There are two main sources of human-caused greenhouse-gas emissions, namely energy production and land-use change. Today, most energy is produced by burning fossil fuels, especially coal, oil, and natural gas. Burning these fuels—whether to run vehicles, heat buildings or industrial processes, or generate electricity—releases carbon dioxide (CO2), the most important greenhouse gas. The two other large-scale sources of energy are nuclear power and hydroelectric dams. Other energy sources, such as biofuels, thermal and photovoltaic solar power, geothermal energy, and windmills, produce a small but rapidly growing fraction of world energy supply.

All forms of energy production have environmental impacts, but these impacts vary widely. In some cases, such as nuclear power, their nature is disputed by supporters and opponents of the technology. With regard only to the release of greenhouse gases, not other possible environmental harms, fossil fuels are by far the worst offenders. However, large hydroelectric dams emit significant methane (CH4), biofuels may or may not reduce greenhouse emissions significantly depending on how they are produced, and windmills, solar cells, and nuclear power plants do not emit greenhouse gases while in operation because they do not emit waste gases, but do emit greenhouse gases at least during manufacture.

Today, debate swirls around the question of whether a massive new round of investment in nuclear power is essential to mitigating climate change, or would set back mitigation by absorbing funds that could be more effectively spent fighting greenhouse emissions by increasing energy efficiency. All energy generation schemes, not only nuclear power, can be seen as diverting funds from efficiency measures that can reduce energy demand more cheaply than that demand can be met by any primary source.

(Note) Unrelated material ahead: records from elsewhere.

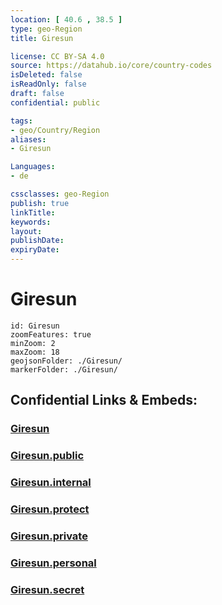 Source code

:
 ```yaml
---
location: [ 40.6 , 38.5 ] 
type: geo-Region
title: Giresun

license: CC BY-SA 4.0
source: https://datahub.io/core/country-codes
isDeleted: false
isReadOnly: false
draft: false
confidential: public

tags:
- geo/Country/Region
aliases:
- Giresun

Languages:
- de

cssclasses: geo-Region
publish: true
linkTitle: 
keywords: 
layout: 
publishDate: 
expiryDate: 
---
```


# Giresun

```leaflet
id: Giresun
zoomFeatures: true 
minZoom: 2 
maxZoom: 18
geojsonFolder: ./Giresun/
markerFolder: ./Giresun/
```


## Confidential Links & Embeds: 

### [Giresun](/_Standards/Earth/Continent/Europe/Europe~East/Turkey/Provinces~Turkey/Giresun.md) 

### [Giresun.public](/_public/Earth/Continent/Europe/Europe~East/Turkey/Provinces~Turkey/Giresun.public.md) 

### [Giresun.internal](/_internal/Earth/Continent/Europe/Europe~East/Turkey/Provinces~Turkey/Giresun.internal.md) 

### [Giresun.protect](/_protect/Earth/Continent/Europe/Europe~East/Turkey/Provinces~Turkey/Giresun.protect.md) 

### [Giresun.private](/_private/Earth/Continent/Europe/Europe~East/Turkey/Provinces~Turkey/Giresun.private.md) 

### [Giresun.personal](/_personal/Earth/Continent/Europe/Europe~East/Turkey/Provinces~Turkey/Giresun.personal.md) 

### [Giresun.secret](/_secret/Earth/Continent/Europe/Europe~East/Turkey/Provinces~Turkey/Giresun.secret.md)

Historical Background and Scientific Foundations

Human beings have been burning fuel, usually wood, for almost 800,000 years. Fossil fuels—most of which consist of the transformed remnants of ancient forests (coal) or tiny oceanic organisms (petroleum and natural gas)—were first widely used in the Middle Ages in Europe, after the forests had been depleted for fuel and timber. In Britain, where the forests were smaller originally, the crisis arrived sooner and the practice of mining for coal underground began first, in the 1200s. Coal was heaped up in furnaces or fireplaces to heat spaces or boil liquids; it was not used to make steam or run machinery. Europe's increased reliance on coal was the beginning of large-scale human emissions of greenhouse gases.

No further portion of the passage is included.